**Provided records:**
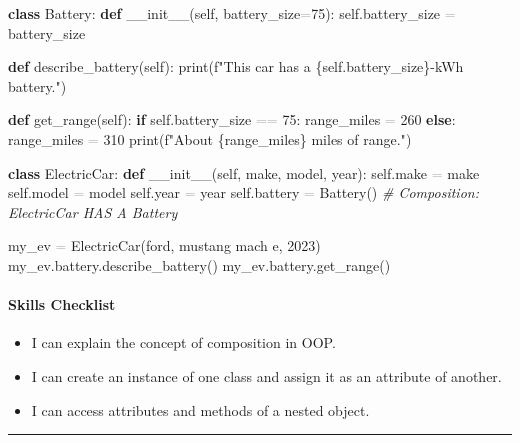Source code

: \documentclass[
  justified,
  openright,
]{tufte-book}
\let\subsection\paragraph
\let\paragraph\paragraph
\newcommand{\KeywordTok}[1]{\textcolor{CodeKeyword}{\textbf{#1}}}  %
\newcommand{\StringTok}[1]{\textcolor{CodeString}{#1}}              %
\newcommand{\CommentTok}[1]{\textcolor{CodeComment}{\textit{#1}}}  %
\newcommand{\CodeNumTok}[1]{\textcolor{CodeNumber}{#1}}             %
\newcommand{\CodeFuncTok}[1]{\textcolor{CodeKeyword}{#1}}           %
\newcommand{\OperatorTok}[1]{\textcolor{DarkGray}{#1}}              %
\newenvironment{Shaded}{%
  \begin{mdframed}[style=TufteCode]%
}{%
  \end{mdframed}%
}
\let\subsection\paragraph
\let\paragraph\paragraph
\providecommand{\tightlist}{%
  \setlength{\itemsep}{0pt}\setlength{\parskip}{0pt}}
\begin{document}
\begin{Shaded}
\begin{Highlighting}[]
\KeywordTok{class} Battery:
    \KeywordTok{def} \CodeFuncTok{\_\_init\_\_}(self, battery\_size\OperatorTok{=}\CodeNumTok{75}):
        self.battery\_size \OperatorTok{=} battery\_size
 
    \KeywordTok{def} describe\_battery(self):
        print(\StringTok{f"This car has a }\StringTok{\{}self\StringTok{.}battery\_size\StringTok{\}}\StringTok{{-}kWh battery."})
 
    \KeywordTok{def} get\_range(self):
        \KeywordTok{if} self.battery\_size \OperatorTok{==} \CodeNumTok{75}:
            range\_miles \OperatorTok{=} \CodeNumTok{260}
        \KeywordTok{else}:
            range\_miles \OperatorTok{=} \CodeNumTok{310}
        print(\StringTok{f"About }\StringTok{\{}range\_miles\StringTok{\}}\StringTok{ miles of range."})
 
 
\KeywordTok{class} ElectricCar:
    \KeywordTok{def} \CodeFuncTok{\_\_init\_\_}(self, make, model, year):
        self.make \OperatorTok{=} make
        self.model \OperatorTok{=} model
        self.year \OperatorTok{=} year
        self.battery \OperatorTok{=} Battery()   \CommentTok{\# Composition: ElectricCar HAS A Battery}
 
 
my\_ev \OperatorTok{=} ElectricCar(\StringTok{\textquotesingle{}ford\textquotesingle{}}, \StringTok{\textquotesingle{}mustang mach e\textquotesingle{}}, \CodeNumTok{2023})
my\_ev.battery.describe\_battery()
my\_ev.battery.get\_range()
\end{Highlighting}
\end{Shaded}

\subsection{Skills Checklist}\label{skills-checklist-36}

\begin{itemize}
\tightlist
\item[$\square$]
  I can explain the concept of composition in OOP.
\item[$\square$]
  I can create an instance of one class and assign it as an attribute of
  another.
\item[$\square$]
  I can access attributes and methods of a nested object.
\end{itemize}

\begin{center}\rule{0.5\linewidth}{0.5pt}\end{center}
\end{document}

**Exercise brief:**
Write down how many lines of the data above contain the string "Shaded", and include nothing besides that number.

**Final answer:**
3